Jon Stewart and the Daily Show took CNN to task for their coverage, but they did not stop there. Shortly after, Stewart brought up clips from both Fox News and MSNBC lambasting CNN for their coverage of the disappearance. And in typical Daily Show fashion, he followed those clips with clips from both networks providing the same baseless speculation and theories. CNN then covered the coverage from the other networks about CNN’s coverage, creating what Stewart called “a news loop.”

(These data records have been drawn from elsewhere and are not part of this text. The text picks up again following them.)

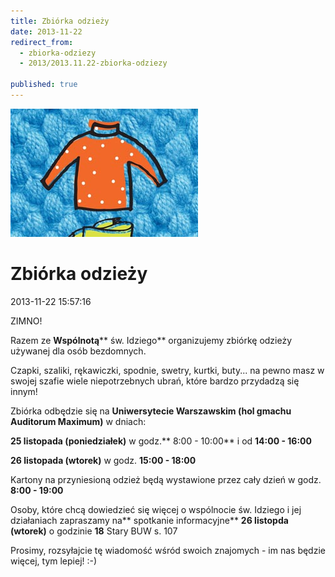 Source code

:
 ```yaml
---
title: Zbiórka odzieży
date: 2013-11-22
redirect_from: 
  - zbiorka-odziezy
  - 2013/2013.11.22-zbiorka-odziezy

published: true
---
```



![/assets/posts/2013/2013-11-22-zbiorka-odziezy/zbiorka_ubran.jpg](/assets/posts/2013/2013-11-22-zbiorka-odziezy/zbiorka_ubran.jpg)

# Zbiórka odzieży

<time>2013-11-22 15:57:16</time>



ZIMNO!

Razem ze **Wspólnotą**** św. Idziego** organizujemy zbiórkę odzieży używanej dla osób bezdomnych. 


Czapki, szaliki, rękawiczki, spodnie, swetry, kurtki, buty... na pewno masz w swojej szafie wiele niepotrzebnych ubrań, które bardzo przydadzą się innym!


Zbiórka odbędzie się na **Uniwersytecie Warszawskim (hol gmachu Auditorum Maximum)** w dniach:


**25 listopada (poniedziałek)** w godz.** 8:00 - 10:00** i od **14:00 - 16:00**


**26 listopada (wtorek)** w godz. **15:00 - 18:00**


Kartony na przyniesioną odzież będą wystawione przez cały dzień w godz. **8:00 - 19:00**


Osoby, które chcą dowiedzieć się więcej o wspólnocie św. Idziego i jej działaniach zapraszamy na** spotkanie informacyjne** **26 listopda (wtorek)** o godzinie **18** Stary BUW s. 107


Prosimy, rozsyłajcie tę wiadomość wśród swoich znajomych - im nas będzie więcej, tym lepiej! :-)


<!--{{json:{"created_date":"2013-11-22 15:57:16","publish_down":"2013-11-27 16:57:59","id":"5331"}}}-->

This was not the first time that the Daily Show host has butted heads with the major news networks. His analysis of their coverage is almost a weekly event on Fox News, much to the joy of the host, as it provides even more clips to use on his comedy show. A decade ago, in the midst of the 2004 Presidential election, Stewart was invited to take part of CNN’s popular segment, Crossfire. The idea was to discuss Stewart’s then-recent comments about the segment, saying that it was “hurting America.” Instead, the segment became about CNN’s coverage of the election and how they never asked the hard-hitting questions to the presidential hopefuls, instead lobbing softball questions about how the candidates keep in shape. When confronted with the questions Stewart himself had asked John Kerry on his program, Stewart responded “You’re on CNN. The show leading into mine is puppets making crank phone calls!” He went on to say that if the news outlets are looking to Comedy Central for their cues on integrity, America is in deep trouble.
The Daily Show may be a comedy show and its host a comedian, but they have never claimed to be more than that. They cover the news stories that major news networks cover, but they are not a legitimate source of news. Yet they have quickly become the go-to source of news for many young Americans. A 2009 poll said that almost one-third of all Americans under 40 believe shows like The Daily Show and The Colbert Report are replacing traditional news outlets. Shows like that report the news, but they do not take themselves seriously. The fact that Jon Stewart and The Daily Show have to take CNN and other news outlets to task and call them out for a lack of journalistic integrity leaves Stewart’s statements on Crossfire looking more and more prophetic.